### Task objective
Exactly as given, reproduce the records in full.

---+---

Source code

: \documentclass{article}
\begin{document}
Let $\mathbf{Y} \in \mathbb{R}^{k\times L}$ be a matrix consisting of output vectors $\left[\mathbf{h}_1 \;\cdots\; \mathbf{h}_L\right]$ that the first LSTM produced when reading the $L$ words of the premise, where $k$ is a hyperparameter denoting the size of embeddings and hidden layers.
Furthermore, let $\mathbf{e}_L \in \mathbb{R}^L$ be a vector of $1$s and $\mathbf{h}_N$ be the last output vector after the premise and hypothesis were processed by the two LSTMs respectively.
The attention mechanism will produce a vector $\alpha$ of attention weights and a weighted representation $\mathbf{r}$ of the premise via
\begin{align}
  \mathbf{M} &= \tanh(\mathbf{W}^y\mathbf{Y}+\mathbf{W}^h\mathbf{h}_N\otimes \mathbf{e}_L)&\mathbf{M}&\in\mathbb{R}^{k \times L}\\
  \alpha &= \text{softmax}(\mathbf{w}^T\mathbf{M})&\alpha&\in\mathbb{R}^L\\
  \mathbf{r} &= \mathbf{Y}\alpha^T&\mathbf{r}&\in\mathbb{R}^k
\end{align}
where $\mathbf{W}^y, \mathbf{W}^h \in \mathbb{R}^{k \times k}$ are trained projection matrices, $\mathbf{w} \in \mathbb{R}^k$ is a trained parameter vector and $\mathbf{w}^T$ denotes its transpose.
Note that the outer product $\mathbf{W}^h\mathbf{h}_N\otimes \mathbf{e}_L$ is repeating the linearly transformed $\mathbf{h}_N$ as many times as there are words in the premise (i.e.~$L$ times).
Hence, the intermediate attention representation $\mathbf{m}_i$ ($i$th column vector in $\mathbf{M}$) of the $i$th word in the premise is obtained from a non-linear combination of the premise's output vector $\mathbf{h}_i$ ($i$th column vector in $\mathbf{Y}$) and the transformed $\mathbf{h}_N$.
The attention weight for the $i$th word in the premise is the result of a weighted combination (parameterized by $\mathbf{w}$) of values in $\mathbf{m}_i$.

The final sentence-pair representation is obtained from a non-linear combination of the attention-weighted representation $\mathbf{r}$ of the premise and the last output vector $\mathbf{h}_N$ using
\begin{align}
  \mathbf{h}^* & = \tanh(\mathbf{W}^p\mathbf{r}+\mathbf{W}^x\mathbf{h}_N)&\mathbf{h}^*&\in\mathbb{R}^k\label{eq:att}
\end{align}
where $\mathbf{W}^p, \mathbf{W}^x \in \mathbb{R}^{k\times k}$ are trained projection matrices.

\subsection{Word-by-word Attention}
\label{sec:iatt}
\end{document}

---+---

### Reply to the exercise
Source code

: \documentclass{article}
\begin{document}
Let $\mathbf{Y} \in \mathbb{R}^{k\times L}$ be a matrix consisting of output vectors $\left[\mathbf{h}_1 \;\cdots\; \mathbf{h}_L\right]$ that the first LSTM produced when reading the $L$ words of the premise, where $k$ is a hyperparameter denoting the size of embeddings and hidden layers.
Furthermore, let $\mathbf{e}_L \in \mathbb{R}^L$ be a vector of $1$s and $\mathbf{h}_N$ be the last output vector after the premise and hypothesis were processed by the two LSTMs respectively.
The attention mechanism will produce a vector $\alpha$ of attention weights and a weighted representation $\mathbf{r}$ of the premise via
\begin{align}
  \mathbf{M} &= \tanh(\mathbf{W}^y\mathbf{Y}+\mathbf{W}^h\mathbf{h}_N\otimes \mathbf{e}_L)&\mathbf{M}&\in\mathbb{R}^{k \times L}\\
  \alpha &= \text{softmax}(\mathbf{w}^T\mathbf{M})&\alpha&\in\mathbb{R}^L\\
  \mathbf{r} &= \mathbf{Y}\alpha^T&\mathbf{r}&\in\mathbb{R}^k
\end{align}
where $\mathbf{W}^y, \mathbf{W}^h \in \mathbb{R}^{k \times k}$ are trained projection matrices, $\mathbf{w} \in \mathbb{R}^k$ is a trained parameter vector and $\mathbf{w}^T$ denotes its transpose.
Note that the outer product $\mathbf{W}^h\mathbf{h}_N\otimes \mathbf{e}_L$ is repeating the linearly transformed $\mathbf{h}_N$ as many times as there are words in the premise (i.e.~$L$ times).
Hence, the intermediate attention representation $\mathbf{m}_i$ ($i$th column vector in $\mathbf{M}$) of the $i$th word in the premise is obtained from a non-linear combination of the premise's output vector $\mathbf{h}_i$ ($i$th column vector in $\mathbf{Y}$) and the transformed $\mathbf{h}_N$.
The attention weight for the $i$th word in the premise is the result of a weighted combination (parameterized by $\mathbf{w}$) of values in $\mathbf{m}_i$.

The final sentence-pair representation is obtained from a non-linear combination of the attention-weighted representation $\mathbf{r}$ of the premise and the last output vector $\mathbf{h}_N$ using
\begin{align}
  \mathbf{h}^* & = \tanh(\mathbf{W}^p\mathbf{r}+\mathbf{W}^x\mathbf{h}_N)&\mathbf{h}^*&\in\mathbb{R}^k\label{eq:att}
\end{align}
where $\mathbf{W}^p, \mathbf{W}^x \in \mathbb{R}^{k\times k}$ are trained projection matrices.

\subsection{Word-by-word Attention}
\label{sec:iatt}
\end{document}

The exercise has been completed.